(Records for the exercise begins)

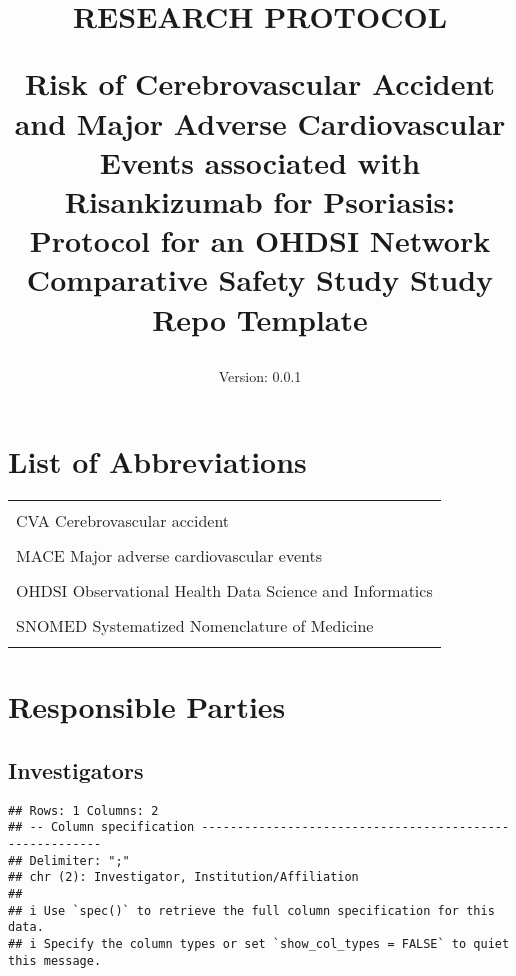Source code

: \documentclass[
  12pt,
]{article}
\title{RESEARCH PROTOCOL

\textbar Risk of Cerebrovascular Accident and Major Adverse Cardiovascular Events associated with Risankizumab for Psoriasis: Protocol for an OHDSI Network Comparative Safety Study
\textbar{} Study Repo Template}
\subtitle{Version: 0.0.1}
\author{}
\date{\vspace{-2.5em}}
\begin{document}
\maketitle

\thispagestyle{fancy} %

{
\setcounter{tocdepth}{2}
\tableofcontents
}
\hypertarget{list-of-abbreviations}{%
\section{List of Abbreviations}\label{list-of-abbreviations}}

\begin{table}[!h]
\centering\begingroup\fontsize{8}{10}\selectfont

\begin{tabular}{l}
\toprule
\cellcolor{gray!6}{CDM  Common Data Model}\\
CVA Cerebrovascular accident\\
\cellcolor{gray!6}{IL   Interleukin}\\
MACE    Major adverse cardiovascular events\\
\cellcolor{gray!6}{OMOP Observational Medical Outcomes Partnership}\\
OHDSI   Observational Health Data Science and Informatics\\
\cellcolor{gray!6}{RxNorm   US-specific terminology that contains all medications available on the US market}\\
SNOMED  Systematized Nomenclature of Medicine\\
\cellcolor{gray!6}{TIA  Transient Ischaemic Attack}\\
\bottomrule
\end{tabular}
\endgroup{}
\end{table}

\clearpage

\hypertarget{responsible-parties}{%
\section{Responsible Parties}\label{responsible-parties}}

\hypertarget{investigators}{%
\subsection{Investigators}\label{investigators}}

\begin{verbatim}
## Rows: 1 Columns: 2
## -- Column specification --------------------------------------------------------
## Delimiter: ";"
## chr (2): Investigator, Institution/Affiliation
## 
## i Use `spec()` to retrieve the full column specification for this data.
## i Specify the column types or set `show_col_types = FALSE` to quiet this message.
\end{verbatim}
\end{document}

(Records for the exercise ends)

**Your task:**
Set out every record exactly, images excluded.

**Answer to the problem:**
Source code

: \documentclass[
  12pt,
]{article}
\title{RESEARCH PROTOCOL

\textbar Risk of Cerebrovascular Accident and Major Adverse Cardiovascular Events associated with Risankizumab for Psoriasis: Protocol for an OHDSI Network Comparative Safety Study
\textbar{} Study Repo Template}
\subtitle{Version: 0.0.1}
\author{}
\date{\vspace{-2.5em}}
\begin{document}
\maketitle

\thispagestyle{fancy} %

{
\setcounter{tocdepth}{2}
\tableofcontents
}
\hypertarget{list-of-abbreviations}{%
\section{List of Abbreviations}\label{list-of-abbreviations}}

\begin{table}[!h]
\centering\begingroup\fontsize{8}{10}\selectfont

\begin{tabular}{l}
\toprule
\cellcolor{gray!6}{CDM  Common Data Model}\\
CVA Cerebrovascular accident\\
\cellcolor{gray!6}{IL   Interleukin}\\
MACE    Major adverse cardiovascular events\\
\cellcolor{gray!6}{OMOP Observational Medical Outcomes Partnership}\\
OHDSI   Observational Health Data Science and Informatics\\
\cellcolor{gray!6}{RxNorm   US-specific terminology that contains all medications available on the US market}\\
SNOMED  Systematized Nomenclature of Medicine\\
\cellcolor{gray!6}{TIA  Transient Ischaemic Attack}\\
\bottomrule
\end{tabular}
\endgroup{}
\end{table}

\clearpage

\hypertarget{responsible-parties}{%
\section{Responsible Parties}\label{responsible-parties}}

\hypertarget{investigators}{%
\subsection{Investigators}\label{investigators}}

\begin{verbatim}
## Rows: 1 Columns: 2
## -- Column specification --------------------------------------------------------
## Delimiter: ";"
## chr (2): Investigator, Institution/Affiliation
## 
## i Use `spec()` to retrieve the full column specification for this data.
## i Specify the column types or set `show_col_types = FALSE` to quiet this message.
\end{verbatim}
\end{document}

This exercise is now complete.